- Your instructions: Check the records below line by line, and report how many lines include the string "enumerate". No other words are needed.

┌──

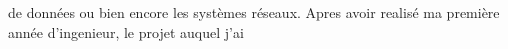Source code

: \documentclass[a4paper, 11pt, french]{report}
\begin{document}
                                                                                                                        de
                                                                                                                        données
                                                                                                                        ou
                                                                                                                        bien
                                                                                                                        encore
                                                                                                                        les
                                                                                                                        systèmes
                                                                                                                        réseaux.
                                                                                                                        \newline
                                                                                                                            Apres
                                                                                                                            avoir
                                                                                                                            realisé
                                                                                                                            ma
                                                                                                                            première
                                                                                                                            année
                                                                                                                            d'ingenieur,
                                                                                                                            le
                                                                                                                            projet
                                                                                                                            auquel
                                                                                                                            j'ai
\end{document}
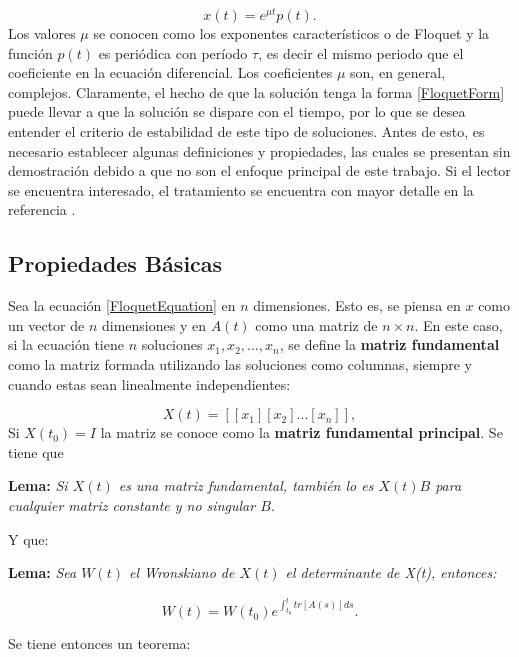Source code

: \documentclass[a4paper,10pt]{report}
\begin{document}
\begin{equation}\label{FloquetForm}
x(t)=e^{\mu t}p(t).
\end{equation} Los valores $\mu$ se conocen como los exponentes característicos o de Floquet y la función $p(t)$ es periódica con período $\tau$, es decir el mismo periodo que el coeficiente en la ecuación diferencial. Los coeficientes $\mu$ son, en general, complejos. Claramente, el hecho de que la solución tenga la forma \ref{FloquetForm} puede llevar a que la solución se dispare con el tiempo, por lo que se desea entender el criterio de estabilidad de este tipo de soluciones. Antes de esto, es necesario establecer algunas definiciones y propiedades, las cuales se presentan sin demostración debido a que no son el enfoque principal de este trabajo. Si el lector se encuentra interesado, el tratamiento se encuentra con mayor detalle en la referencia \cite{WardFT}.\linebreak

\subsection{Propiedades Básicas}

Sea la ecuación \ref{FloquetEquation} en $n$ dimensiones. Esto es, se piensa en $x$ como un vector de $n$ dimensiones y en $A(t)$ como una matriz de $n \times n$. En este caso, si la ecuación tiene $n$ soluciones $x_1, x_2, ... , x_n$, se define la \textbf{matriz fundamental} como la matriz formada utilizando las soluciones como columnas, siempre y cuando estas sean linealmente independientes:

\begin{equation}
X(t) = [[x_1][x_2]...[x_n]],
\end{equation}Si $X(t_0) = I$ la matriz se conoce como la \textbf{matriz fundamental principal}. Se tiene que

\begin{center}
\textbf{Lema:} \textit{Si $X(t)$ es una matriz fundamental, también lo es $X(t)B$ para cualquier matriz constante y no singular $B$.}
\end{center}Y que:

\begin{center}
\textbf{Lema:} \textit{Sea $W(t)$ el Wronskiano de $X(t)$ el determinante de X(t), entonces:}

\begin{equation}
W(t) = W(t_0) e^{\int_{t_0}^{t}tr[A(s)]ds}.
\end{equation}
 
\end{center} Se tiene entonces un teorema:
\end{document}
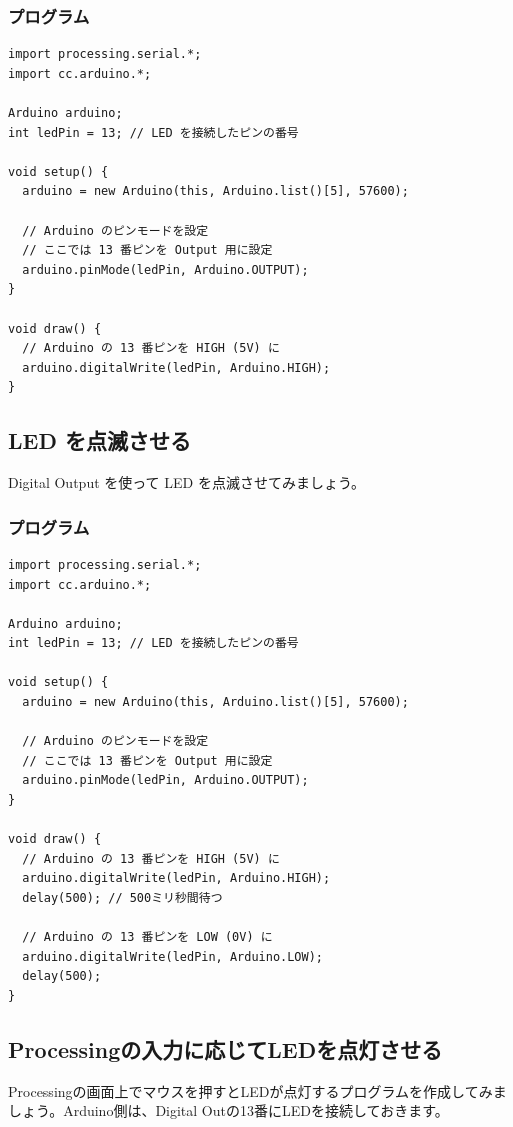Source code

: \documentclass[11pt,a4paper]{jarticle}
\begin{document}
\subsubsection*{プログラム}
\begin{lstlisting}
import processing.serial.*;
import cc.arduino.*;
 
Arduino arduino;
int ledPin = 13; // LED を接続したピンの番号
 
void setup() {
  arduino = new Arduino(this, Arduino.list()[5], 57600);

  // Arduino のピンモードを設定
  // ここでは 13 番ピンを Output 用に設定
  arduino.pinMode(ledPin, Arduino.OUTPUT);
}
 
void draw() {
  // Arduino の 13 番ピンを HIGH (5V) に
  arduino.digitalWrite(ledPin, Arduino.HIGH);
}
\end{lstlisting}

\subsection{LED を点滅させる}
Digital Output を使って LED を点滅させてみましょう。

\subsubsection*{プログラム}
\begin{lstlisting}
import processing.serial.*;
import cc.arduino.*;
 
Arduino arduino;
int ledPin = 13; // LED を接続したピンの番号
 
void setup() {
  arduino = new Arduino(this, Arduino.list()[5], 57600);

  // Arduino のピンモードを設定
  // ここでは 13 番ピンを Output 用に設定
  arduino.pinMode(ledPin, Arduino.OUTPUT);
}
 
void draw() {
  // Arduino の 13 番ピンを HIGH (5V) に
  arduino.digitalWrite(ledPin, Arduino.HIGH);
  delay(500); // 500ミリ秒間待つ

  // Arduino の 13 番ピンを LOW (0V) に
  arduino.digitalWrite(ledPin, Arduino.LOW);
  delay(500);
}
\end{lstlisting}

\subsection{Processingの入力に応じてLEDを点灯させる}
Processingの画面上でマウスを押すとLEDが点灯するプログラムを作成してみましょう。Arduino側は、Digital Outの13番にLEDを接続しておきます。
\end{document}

└──
┌──

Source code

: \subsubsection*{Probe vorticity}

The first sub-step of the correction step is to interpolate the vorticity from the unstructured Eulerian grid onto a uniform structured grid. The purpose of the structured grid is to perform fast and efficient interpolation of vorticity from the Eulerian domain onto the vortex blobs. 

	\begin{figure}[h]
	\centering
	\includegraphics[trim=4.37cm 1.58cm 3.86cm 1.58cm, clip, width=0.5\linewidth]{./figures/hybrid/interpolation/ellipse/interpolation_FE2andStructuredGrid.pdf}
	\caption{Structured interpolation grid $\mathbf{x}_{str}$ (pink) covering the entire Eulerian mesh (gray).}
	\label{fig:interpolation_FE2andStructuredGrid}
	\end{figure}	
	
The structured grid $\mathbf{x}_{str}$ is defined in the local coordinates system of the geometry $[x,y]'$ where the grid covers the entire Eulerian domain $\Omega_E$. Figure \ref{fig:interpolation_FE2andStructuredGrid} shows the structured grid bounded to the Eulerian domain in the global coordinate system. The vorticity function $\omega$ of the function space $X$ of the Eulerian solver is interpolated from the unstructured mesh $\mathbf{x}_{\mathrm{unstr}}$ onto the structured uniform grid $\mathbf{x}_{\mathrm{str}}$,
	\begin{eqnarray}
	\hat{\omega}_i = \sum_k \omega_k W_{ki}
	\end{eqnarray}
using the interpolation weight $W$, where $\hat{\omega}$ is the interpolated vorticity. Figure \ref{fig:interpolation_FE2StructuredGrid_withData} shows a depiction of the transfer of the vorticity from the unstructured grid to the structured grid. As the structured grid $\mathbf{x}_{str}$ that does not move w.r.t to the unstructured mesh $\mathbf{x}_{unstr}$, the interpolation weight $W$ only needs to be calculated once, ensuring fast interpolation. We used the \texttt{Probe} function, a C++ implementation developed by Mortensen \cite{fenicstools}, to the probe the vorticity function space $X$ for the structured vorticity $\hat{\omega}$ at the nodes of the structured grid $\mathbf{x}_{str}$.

└──
┌──

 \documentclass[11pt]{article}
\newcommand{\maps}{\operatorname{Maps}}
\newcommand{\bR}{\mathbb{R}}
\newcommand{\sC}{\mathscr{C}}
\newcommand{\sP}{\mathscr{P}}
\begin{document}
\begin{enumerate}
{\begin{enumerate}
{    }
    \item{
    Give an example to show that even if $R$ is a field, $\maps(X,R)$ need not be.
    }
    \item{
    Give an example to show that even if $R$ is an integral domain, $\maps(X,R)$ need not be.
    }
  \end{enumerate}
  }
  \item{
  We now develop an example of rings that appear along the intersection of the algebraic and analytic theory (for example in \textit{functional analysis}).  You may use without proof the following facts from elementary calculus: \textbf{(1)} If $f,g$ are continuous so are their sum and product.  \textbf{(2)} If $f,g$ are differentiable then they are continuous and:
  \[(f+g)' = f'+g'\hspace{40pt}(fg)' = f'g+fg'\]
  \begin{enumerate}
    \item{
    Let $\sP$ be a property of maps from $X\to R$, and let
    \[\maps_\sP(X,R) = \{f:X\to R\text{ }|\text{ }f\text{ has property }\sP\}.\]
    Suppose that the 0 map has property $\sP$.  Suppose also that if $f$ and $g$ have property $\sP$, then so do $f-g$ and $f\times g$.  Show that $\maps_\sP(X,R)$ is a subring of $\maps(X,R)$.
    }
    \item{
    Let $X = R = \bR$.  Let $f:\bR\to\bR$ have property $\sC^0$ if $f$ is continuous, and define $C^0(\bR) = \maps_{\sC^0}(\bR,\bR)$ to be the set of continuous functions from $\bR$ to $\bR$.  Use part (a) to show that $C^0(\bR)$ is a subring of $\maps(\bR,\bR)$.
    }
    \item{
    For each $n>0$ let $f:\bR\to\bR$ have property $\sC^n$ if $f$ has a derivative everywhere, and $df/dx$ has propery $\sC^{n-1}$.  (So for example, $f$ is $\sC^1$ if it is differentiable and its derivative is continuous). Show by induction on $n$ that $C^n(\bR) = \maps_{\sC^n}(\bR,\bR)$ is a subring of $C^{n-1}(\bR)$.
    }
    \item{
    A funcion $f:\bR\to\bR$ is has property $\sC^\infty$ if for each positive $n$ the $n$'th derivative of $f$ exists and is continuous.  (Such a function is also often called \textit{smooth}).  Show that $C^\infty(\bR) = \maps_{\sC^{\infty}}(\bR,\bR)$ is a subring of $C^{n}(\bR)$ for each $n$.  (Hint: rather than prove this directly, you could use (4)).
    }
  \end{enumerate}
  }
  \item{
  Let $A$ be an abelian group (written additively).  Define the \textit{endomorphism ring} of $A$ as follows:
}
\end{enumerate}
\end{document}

└──

- Task answer: 6